Over 2 years ago I wrote a piece where I pleaded with white feminists to acknowledge the rape culture on our own doorstep and whilst it received positive attention initially, certain white women became overly focused on the word ‘white’ than the double standards I was intending to highlight. That was the last time Caroline Criado Perez said anything nice to me before she proceeded to explain away my concerns as though I was just being sensitive to an otherwise sound ally who wasn’t just fishing for cookies.

cute

It was when I had my first run in with Helen Lewis too, she’d read my blog and agreed I’d made some good points but she’d already commissioned an Indian woman to talk about the rape problem India has as a nation. They failed to see how they were being racist by contributing to the narrative of eastern savages whilst erasing the truly brutal incidences of gang rape in the UK. They refused to acknowledge me as a woman with a foot in both worlds, belonging in neither, brimming with criticisms of patriarchy whatever the colour of his skin. Perhaps this is why Lewis chose to stamp me out before I could do any real damage to her superiority.

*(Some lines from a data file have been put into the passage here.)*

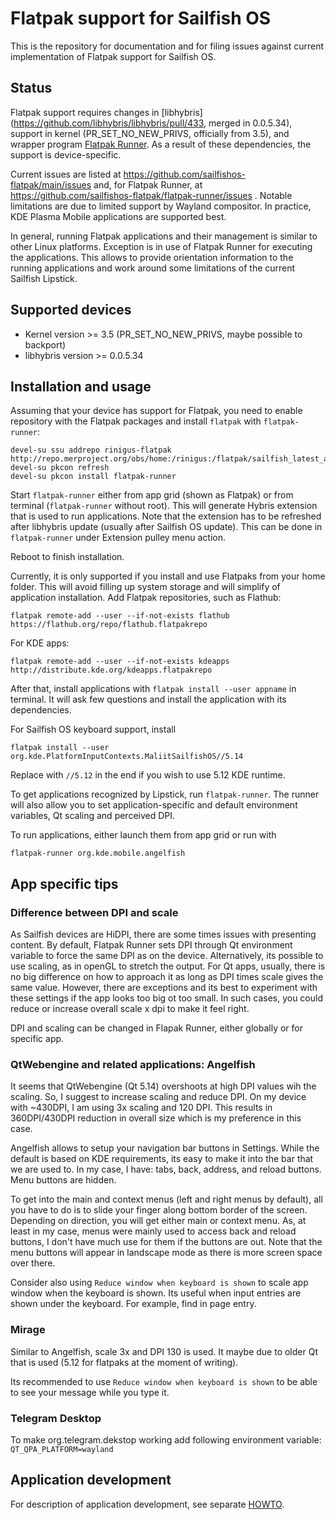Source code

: # Flatpak support for Sailfish OS

This is the repository for documentation and for filing issues against current implementation
of Flatpak support for Sailfish OS.


## Status

Flatpak support requires changes in
[libhybris](https://github.com/libhybris/libhybris/pull/433, merged in 0.0.5.34), support
in kernel (PR_SET_NO_NEW_PRIVS, officially from 3.5), and wrapper program
[Flatpak Runner](https://github.com/sailfishos-flatpak/flatpak-runner). As
a result of these dependencies, the support is device-specific.

Current issues are listed at
https://github.com/sailfishos-flatpak/main/issues and, for Flatpak
Runner, at https://github.com/sailfishos-flatpak/flatpak-runner/issues
. Notable limitations are due to limited support by Wayland compositor. 
In practice, KDE Plasma Mobile applications are
supported best.

In general, running Flatpak applications and their management is
similar to other Linux platforms. Exception is in use of Flatpak
Runner for executing the applications. This allows to provide
orientation information to the running applications and work around
some limitations of the current Sailfish Lipstick.


## Supported devices

* Kernel version >= 3.5 (PR_SET_NO_NEW_PRIVS, maybe possible to backport)
* libhybris version >= 0.0.5.34


## Installation and usage

Assuming that your device has support for Flatpak, you need to enable
repository with the Flatpak packages and install `flatpak` with
`flatpak-runner`:

```
devel-su ssu addrepo rinigus-flatpak http://repo.merproject.org/obs/home:/rinigus:/flatpak/sailfish_latest_armv7hl/
devel-su pkcon refresh
devel-su pkcon install flatpak-runner
```

Start `flatpak-runner` either from app grid (shown as Flatpak) or from terminal (`flatpak-runner` without root). 
This will generate Hybris extension that is used to run applications. Note that the extension 
has to be refreshed after libhybris update (usually after Sailfish OS update). This can be done 
in `flatpak-runner` under Extension pulley menu action.

Reboot to finish installation.

Currently, it is only supported if you install and use Flatpaks from your home folder. This will avoid
filling up system storage and will simplify of application installation. Add Flatpak repositories, 
such as Flathub:

```
flatpak remote-add --user --if-not-exists flathub https://flathub.org/repo/flathub.flatpakrepo
```

For KDE apps:
```
flatpak remote-add --user --if-not-exists kdeapps http://distribute.kde.org/kdeapps.flatpakrepo
```

After that, install applications with `flatpak install --user appname` in terminal. It will ask few
questions and install the application with its dependencies.

For Sailfish OS keyboard support, install 

```
flatpak install --user org.kde.PlatformInputContexts.MaliitSailfishOS//5.14
```

Replace with `//5.12` in the end if you wish to use 5.12 KDE runtime.


To get applications recognized by Lipstick, run `flatpak-runner`. The runner will also allow you to
set application-specific and default environment variables, Qt scaling and perceived DPI.

To run applications, either launch them from app grid or run with 

```
flatpak-runner org.kde.mobile.angelfish
```

## App specific tips

### Difference between DPI and scale

As Sailfish devices are HiDPI, there are some times issues with presenting content. By default, Flatpak Runner sets DPI 
through Qt environment variable to force the same DPI as on the device. Alternatively, its possible to use scaling, as in
openGL to stretch the output. For Qt apps, usually, there is no big difference on how to approach it as long as DPI times 
scale gives the same value. However, there are exceptions and its best to experiment with these settings if the app looks
too big ot too small. In such cases, you could reduce or increase overall scale x dpi to make it feel right.

DPI and scaling can be changed in Flapak Runner, either globally or for specific app.

### QtWebengine and related applications: Angelfish

It seems that QtWebengine (Qt 5.14) overshoots at high DPI values wih the scaling. So, I suggest to increase 
scaling and reduce DPI. On my device with ~430DPI, I am using 3x scaling and 120 DPI. This results in 
360DPI/430DPI reduction in overall size which is my preference in this case.

Angelfish allows to setup your navigation bar buttons in Settings. While the default is based on KDE 
requirements, its easy to make it into the bar that we are used to. In my case, I have: tabs, back, address, 
and reload buttons. Menu buttons are hidden.

To get into the main and context menus (left and right menus by default), all you have to do is to 
slide your finger along bottom border of the screen. Depending on direction, you will get either main or 
context menu. As, at least in my case, menus were mainly used to access back and reload buttons, I don't 
have much use for them if the buttons are out. Note that the menu buttons will appear in landscape mode 
as there is more screen space over there.

Consider also using `Reduce window when keyboard is shown` to scale app window when the keyboard is shown. Its useful
when input entries are shown under the keyboard. For example, find in page entry.

### Mirage

Similar to Angelfish, scale 3x and DPI 130 is used. It maybe due to older Qt that is used (5.12 for flatpaks at the 
moment of writing).

Its recommended to use `Reduce window when keyboard is shown` to be able to see your message while you type it.

### Telegram Desktop

To make org.telegram.dekstop working add following environment variable:
`QT_QPA_PLATFORM=wayland`

## Application development

For description of application development, see separate
[HOWTO](AppDevelopment.md).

If my experiences of physical and sexual violence were inadequate (how, I don’t quite understand, am I not a fucking woman?) then surely my experience as a women’s worker assisting victims of male violence would be all the qualifications I’d need?

issues

No, even when you have the expertise of a career, training in awareness and advocacy and almost a decade’s worth of professional experience you can be dismissed and discredited as someone with a chip on their shoulder because you dared challenge the status quo. I challenged white supremacy and the same women (and men) castigating us for speaking up about abusive women (cos cisterhood) then made a very public example of me and the violence they enabled hasn’t relented since. You all know this story.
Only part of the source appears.